I'm not feeling very sexy. I'm not really a very sexy person (sexual, yes; sexy? not really), but despite a multitude of opportunities to be my usual open self about sex - down to having coffee with Dave yesterday and ending up in a conversation about tentacle porn, followed by Lydia's informal social (which replaced the CCK one this month and brought up some discussions on the subject) - I've just not been really very horny recently. I can talk to horny people, sure. I can even talk about any sexual topic under the sun. I just don't want it right now.
I'm not sure I'm even in the mood for cuddles. I mean, I'd love a cuddle, who wouldn't? But if you cuddle me right now, you'd get scratched from my beard, which has grown too long, and I'd probably also fall asleep. That's one of the reasons I'm not up for sex right now - I fear I may be a bad performer, due to the state I'm in right now.
There's no reason behind this, particularly. I guess it's the day. I'm not really upset or depressed about anything. But I have had an especially dull day today. I didn't wake up until about 1 (wake up, not get up - I was still asleep) and then found that I had very little to do anyway.
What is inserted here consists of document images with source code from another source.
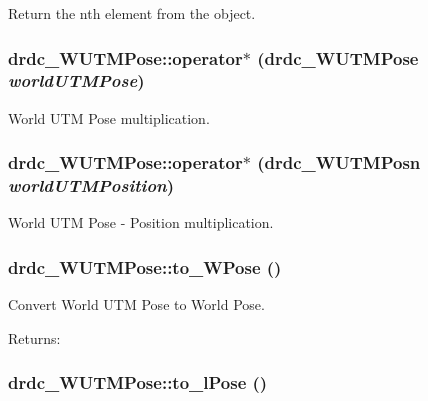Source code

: Return the nth element from the object. 

\hypertarget{classdrdc__WUTMPose_d7fc2a0ccbee0f9042f0f5202deb7186}{
\subsubsection[operator$\ast$]{ drdc\_\-WUTMPose::operator$\ast$ ({\bf drdc\_\-WUTMPose} {\em worldUTMPose})}}
\label{classdrdc__WUTMPose_d7fc2a0ccbee0f9042f0f5202deb7186}


World UTM Pose multiplication. 

\hypertarget{classdrdc__WUTMPose_0e17522a504ad33eed8c6bb42ae2cac3}{
\subsubsection[operator$\ast$]{ drdc\_\-WUTMPose::operator$\ast$ ({\bf drdc\_\-WUTMPosn} {\em worldUTMPosition})}}
\label{classdrdc__WUTMPose_0e17522a504ad33eed8c6bb42ae2cac3}


World UTM Pose - Position multiplication. 

\hypertarget{classdrdc__WUTMPose_16b86001c3ee0e7b22cffcfdda270e06}{
\subsubsection[to\_\-WPose]{ drdc\_\-WUTMPose::to\_\-WPose ()}}
\label{classdrdc__WUTMPose_16b86001c3ee0e7b22cffcfdda270e06}


Convert World UTM Pose to World Pose. 

\begin{Desc}
\item[Returns:]\end{Desc}
\hypertarget{classdrdc__WUTMPose_9fe6b8c960457e26367848e82a00a37e}{
\subsubsection[to\_\-lPose]{ drdc\_\-WUTMPose::to\_\-lPose ()}}
\label{classdrdc__WUTMPose_9fe6b8c960457e26367848e82a00a37e}


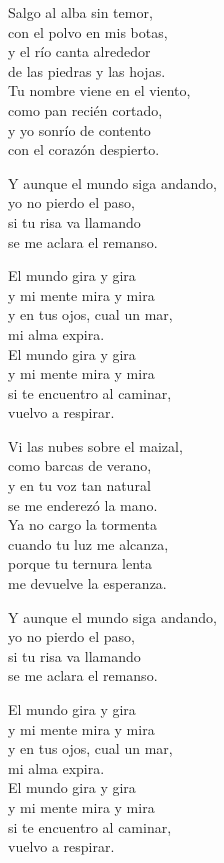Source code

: \begin{lyrics}
Salgo al alba sin temor,\\
con el polvo en mis botas,\\
y el río canta alrededor\\
de las piedras y las hojas.\\
Tu nombre viene en el viento,\\
como pan recién cortado,\\
y yo sonrío de contento\\
con el corazón despierto.

Y aunque el mundo siga andando,\\
yo no pierdo el paso,\\
si tu risa va llamando\\
se me aclara el remanso.

El mundo gira y gira\\
y mi mente mira y mira\\
y en tus ojos, cual un mar,\\
mi alma expira.\\
El mundo gira y gira\\
y mi mente mira y mira\\
si te encuentro al caminar,\\
vuelvo a respirar.

Vi las nubes sobre el maizal,\\
como barcas de verano,\\
y en tu voz tan natural\\
se me enderezó la mano.\\
Ya no cargo la tormenta\\
cuando tu luz me alcanza,\\
porque tu ternura lenta\\
me devuelve la esperanza.

Y aunque el mundo siga andando,\\
yo no pierdo el paso,\\
si tu risa va llamando\\
se me aclara el remanso.

El mundo gira y gira\\
y mi mente mira y mira\\
y en tus ojos, cual un mar,\\
mi alma expira.\\
El mundo gira y gira\\
y mi mente mira y mira\\
si te encuentro al caminar,\\
vuelvo a respirar.


\end{lyrics}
And I did very little. I got yelled at by my mother for not being awake any earlier. I played some Donkey Kong Country while narrating it to myself as if it were a Let's Play. I had some soup and went to see my grandfather, who's lying in bed following the latest in a long line of eye operations. It's all very dull. And it's been an oppressive, dull day. A grey sky, heavy feeling in the air. Cold but not brisk. Dull, dull, dull. And I've got that feeling.
I don't know how to get my sexy back. But I'm assuming that shaving meticulously, and washing all this feeling off, may just do the trick. So please excuse me - I'm going to the bathroom, and I intend to shower my sexy feeling right back on.